What does it mean to implement it in code though? What kind of data should it consume - n-dimensional coordinates, distance matrices, some sort of power level to calculate falloff? If it’s as described, it’s way too vague. Inverse square laws show up all over.
Well, yes - I agree.
I did that for an interview for what is now my employer. It was via Skype with a shared code editor. The interviewer asked me to implement a data structure that I had not used (directly—I'm sure plenty of libraries I use utilize it) since college, and I said as much. I told him I was quickly looking it up on Wikipedia, skimmed the article (mumbling to myself, I'm sure), and then proceeded to implement it.
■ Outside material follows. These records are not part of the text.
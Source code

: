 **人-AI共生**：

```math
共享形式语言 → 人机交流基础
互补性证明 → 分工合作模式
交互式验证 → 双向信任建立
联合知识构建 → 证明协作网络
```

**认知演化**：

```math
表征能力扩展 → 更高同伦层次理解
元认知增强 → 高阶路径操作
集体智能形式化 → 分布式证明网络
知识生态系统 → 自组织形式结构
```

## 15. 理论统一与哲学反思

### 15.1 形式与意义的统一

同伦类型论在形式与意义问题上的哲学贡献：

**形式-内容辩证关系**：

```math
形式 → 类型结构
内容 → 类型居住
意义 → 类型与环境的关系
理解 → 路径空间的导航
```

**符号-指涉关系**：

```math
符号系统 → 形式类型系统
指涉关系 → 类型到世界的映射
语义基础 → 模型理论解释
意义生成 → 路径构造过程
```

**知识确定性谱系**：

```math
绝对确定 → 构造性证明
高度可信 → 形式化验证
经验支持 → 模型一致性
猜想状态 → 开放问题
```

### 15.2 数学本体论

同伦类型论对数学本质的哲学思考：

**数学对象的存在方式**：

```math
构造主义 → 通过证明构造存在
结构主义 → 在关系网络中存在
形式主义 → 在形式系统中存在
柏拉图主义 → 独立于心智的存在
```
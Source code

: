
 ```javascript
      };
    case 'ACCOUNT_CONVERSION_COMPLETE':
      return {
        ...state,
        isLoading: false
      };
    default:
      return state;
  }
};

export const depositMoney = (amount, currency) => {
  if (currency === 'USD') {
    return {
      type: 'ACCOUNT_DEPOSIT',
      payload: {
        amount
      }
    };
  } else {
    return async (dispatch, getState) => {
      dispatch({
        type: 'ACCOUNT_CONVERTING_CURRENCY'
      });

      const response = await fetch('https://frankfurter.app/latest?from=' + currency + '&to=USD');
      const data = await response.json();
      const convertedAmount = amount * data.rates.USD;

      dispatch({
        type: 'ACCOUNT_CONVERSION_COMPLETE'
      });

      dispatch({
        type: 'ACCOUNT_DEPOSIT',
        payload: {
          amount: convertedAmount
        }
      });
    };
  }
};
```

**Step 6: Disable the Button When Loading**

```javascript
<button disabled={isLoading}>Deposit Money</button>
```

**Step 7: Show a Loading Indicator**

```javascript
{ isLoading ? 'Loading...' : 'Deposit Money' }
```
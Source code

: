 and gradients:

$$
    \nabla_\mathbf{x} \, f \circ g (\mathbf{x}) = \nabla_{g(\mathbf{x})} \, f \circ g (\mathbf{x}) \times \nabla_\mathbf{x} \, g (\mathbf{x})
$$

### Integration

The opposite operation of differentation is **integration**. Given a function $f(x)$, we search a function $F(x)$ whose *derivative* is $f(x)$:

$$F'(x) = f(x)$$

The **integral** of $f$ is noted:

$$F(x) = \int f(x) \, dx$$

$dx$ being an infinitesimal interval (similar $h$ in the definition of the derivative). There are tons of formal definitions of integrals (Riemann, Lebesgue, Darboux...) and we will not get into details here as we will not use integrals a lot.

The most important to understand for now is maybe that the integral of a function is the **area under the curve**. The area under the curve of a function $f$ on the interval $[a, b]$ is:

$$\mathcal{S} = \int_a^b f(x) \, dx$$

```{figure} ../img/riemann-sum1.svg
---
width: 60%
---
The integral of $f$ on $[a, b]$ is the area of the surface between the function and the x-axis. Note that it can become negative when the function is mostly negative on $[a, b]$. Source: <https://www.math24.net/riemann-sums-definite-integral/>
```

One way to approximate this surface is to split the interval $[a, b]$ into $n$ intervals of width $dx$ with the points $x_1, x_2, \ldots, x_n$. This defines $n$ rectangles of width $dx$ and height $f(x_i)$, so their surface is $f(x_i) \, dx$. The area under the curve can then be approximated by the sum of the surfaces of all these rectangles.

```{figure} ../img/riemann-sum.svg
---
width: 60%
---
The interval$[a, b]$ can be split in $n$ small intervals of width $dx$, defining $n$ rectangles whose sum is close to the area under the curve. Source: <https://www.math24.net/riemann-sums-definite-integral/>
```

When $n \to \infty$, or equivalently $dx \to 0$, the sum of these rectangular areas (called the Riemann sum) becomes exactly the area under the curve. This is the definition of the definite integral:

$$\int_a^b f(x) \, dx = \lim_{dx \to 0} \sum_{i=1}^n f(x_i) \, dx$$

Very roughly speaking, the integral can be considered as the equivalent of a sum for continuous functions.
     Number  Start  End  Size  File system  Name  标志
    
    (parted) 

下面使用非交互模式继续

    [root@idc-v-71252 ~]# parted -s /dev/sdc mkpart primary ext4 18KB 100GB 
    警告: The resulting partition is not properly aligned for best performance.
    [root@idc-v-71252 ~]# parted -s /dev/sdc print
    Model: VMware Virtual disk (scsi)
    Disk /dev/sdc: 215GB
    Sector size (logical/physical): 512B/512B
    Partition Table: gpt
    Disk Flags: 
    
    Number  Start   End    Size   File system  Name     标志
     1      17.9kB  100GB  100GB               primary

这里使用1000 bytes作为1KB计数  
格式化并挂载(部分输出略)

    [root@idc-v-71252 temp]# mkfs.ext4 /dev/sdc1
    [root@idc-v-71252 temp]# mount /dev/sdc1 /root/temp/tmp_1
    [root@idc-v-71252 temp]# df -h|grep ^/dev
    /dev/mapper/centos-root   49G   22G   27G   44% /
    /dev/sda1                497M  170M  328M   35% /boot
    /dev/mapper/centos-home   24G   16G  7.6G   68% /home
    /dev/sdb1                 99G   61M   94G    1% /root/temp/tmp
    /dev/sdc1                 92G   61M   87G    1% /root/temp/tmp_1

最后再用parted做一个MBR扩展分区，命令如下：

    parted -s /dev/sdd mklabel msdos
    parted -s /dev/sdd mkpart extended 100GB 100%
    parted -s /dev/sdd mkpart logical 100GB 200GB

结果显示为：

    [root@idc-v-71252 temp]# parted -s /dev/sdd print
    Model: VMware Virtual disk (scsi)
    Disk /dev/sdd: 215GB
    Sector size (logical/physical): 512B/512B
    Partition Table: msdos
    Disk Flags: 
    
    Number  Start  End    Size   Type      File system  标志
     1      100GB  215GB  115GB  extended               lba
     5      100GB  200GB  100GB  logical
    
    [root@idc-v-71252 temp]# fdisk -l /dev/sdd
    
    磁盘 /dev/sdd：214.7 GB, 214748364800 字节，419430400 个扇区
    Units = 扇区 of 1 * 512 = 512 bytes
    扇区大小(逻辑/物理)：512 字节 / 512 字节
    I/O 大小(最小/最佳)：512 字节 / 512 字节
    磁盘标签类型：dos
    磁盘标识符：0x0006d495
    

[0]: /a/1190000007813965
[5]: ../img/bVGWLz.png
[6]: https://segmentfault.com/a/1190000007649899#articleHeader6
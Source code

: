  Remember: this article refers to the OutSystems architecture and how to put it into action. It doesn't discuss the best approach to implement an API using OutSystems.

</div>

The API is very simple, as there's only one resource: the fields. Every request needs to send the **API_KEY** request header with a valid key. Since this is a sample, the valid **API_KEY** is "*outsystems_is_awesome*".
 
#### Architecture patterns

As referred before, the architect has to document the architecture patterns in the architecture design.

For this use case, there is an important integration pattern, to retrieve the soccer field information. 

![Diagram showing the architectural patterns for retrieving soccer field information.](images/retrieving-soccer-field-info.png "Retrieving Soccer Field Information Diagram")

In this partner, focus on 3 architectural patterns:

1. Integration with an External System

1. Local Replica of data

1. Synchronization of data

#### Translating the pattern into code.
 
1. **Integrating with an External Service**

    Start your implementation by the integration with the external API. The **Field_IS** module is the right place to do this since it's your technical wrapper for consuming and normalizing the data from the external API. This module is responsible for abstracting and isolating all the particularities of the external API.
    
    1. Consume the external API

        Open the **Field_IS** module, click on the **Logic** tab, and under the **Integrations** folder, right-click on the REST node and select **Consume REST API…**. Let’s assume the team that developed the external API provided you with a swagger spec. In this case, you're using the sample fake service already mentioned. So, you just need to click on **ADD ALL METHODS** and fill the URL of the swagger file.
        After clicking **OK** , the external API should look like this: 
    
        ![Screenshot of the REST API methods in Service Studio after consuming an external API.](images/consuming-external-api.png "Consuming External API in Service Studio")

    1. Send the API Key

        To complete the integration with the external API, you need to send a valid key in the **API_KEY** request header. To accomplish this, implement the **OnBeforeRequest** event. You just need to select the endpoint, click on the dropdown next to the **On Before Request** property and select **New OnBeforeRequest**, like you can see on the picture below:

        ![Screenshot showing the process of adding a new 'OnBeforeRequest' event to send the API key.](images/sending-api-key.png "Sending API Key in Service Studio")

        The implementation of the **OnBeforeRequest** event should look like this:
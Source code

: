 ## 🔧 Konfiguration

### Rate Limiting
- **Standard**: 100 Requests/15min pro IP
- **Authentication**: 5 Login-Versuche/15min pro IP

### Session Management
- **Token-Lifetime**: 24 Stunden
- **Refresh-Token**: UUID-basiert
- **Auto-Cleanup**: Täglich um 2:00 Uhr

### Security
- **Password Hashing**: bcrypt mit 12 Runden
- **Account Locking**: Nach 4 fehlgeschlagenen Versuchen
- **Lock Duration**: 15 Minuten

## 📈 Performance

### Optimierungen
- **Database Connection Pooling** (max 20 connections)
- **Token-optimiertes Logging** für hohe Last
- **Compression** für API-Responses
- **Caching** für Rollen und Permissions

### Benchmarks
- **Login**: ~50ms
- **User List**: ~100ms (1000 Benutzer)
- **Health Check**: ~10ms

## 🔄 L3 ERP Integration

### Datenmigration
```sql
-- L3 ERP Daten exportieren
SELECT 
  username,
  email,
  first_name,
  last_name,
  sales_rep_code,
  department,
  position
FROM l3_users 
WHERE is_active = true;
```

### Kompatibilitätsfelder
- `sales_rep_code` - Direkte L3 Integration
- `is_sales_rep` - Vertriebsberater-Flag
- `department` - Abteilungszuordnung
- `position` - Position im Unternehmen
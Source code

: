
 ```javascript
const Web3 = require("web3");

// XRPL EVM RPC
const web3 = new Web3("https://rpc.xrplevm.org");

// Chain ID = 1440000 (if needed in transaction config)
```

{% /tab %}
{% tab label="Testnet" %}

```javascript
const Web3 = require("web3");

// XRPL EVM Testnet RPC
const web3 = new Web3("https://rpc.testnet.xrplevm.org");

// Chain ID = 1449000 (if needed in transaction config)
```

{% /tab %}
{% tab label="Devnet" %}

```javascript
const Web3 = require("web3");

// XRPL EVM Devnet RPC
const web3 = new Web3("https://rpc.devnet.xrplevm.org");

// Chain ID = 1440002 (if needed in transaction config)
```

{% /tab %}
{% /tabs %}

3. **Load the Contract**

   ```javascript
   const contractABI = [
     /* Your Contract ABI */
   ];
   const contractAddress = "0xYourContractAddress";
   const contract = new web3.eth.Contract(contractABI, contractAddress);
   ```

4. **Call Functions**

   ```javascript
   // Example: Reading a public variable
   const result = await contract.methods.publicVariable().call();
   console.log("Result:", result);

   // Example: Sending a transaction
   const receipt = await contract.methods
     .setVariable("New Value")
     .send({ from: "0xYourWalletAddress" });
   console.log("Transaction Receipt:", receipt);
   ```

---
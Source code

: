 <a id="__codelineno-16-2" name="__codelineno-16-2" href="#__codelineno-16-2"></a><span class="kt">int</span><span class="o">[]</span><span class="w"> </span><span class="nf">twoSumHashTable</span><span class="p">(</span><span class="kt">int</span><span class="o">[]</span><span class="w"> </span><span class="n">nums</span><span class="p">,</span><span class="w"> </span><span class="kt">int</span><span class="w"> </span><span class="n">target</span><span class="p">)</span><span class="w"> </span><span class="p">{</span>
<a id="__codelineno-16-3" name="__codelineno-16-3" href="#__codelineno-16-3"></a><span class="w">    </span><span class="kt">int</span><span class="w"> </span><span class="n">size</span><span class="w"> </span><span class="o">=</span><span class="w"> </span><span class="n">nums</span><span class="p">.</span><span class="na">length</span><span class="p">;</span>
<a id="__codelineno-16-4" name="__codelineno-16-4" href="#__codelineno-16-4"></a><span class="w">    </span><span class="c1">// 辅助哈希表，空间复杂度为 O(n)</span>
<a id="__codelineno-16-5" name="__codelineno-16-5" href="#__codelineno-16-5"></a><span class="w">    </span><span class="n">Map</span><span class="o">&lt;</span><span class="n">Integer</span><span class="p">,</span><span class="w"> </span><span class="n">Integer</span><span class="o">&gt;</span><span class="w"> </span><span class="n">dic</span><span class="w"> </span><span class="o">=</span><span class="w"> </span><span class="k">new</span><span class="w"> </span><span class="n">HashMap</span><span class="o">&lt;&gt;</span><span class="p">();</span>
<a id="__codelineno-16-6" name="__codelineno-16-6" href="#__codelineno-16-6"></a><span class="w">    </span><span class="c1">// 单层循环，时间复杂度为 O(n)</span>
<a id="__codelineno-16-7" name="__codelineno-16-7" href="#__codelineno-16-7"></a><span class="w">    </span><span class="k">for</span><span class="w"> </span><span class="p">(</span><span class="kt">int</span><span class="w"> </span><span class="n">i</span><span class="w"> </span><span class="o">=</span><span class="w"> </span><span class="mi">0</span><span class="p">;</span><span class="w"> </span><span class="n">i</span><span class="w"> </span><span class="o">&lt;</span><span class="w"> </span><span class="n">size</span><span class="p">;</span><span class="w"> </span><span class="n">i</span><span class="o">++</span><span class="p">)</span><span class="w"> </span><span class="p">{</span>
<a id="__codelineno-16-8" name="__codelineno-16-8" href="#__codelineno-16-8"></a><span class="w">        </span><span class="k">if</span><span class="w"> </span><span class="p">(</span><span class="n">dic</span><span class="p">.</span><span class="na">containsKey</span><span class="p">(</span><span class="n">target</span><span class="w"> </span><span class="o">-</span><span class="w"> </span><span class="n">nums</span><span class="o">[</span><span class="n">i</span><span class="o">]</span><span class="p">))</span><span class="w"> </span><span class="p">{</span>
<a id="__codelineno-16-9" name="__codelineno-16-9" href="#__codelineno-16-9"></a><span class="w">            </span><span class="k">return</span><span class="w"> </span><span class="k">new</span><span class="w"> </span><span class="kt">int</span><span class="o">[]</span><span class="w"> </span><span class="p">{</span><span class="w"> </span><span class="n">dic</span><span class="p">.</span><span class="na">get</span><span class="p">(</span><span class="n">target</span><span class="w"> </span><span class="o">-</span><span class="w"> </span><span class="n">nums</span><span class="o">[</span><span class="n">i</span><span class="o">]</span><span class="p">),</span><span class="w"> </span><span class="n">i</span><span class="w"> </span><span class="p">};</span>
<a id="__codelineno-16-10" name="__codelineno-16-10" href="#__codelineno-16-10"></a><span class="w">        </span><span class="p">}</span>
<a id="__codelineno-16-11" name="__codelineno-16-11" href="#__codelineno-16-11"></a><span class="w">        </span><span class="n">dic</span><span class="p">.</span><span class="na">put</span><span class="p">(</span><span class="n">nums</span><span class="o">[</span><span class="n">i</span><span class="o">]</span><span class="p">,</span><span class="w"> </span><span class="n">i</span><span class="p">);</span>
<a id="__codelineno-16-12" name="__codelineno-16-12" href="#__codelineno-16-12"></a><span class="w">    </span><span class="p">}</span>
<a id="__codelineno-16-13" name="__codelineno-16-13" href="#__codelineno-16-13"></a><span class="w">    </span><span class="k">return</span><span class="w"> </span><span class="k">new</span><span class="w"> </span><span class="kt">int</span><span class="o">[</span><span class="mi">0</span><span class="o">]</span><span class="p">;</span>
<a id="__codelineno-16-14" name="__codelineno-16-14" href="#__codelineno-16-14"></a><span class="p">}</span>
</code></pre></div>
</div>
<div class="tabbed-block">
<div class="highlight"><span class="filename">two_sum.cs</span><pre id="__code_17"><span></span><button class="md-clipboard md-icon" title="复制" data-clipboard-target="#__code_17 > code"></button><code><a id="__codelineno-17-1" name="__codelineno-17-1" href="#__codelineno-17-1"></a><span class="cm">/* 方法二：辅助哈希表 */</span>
My candor and ability to quickly synthesize information on the fly must have reflected well on me, because I ended up getting an offer.

This wasn't at a big name tech company, though. From the sounds of it, most of those places don't give interviewers nearly as much leeway as mine had.

It's certainly true that larger tech companies will not allow much of the 'workflow' into the interview, but this is usually down to the interviewers not being technically sound on the project(s) and most of the time just given a script with certain criterea, who are usually contracted to do so.

This is no fault of those recruiters, just that sometimes they are given very strict guidelines which can hamper creativity within an interview.

Which companies are you seeing this from?

This wasn't my experience at any point with Google, Microsoft or AWS

My problem I can do this when I'm alone or when it's a real pair coding. During an interview when stress and adrenaline kick in. I'll make a silly mistake and after that, because I'm judged by the other person my brain locks up. I'm feeling like a total fraud.
Exactly ! See - https://leetcode.com/discuss/career/509258/Social-anxiety-in...

But the issue is that they're not just judging you by the approach, they are also judging you by your results.

Some people, especially those with social anxiety (not some fancy psychological term, just someone who feels uncomfortable when someone is watching over their shoulder), can only achieve results if they are not judged during the journey.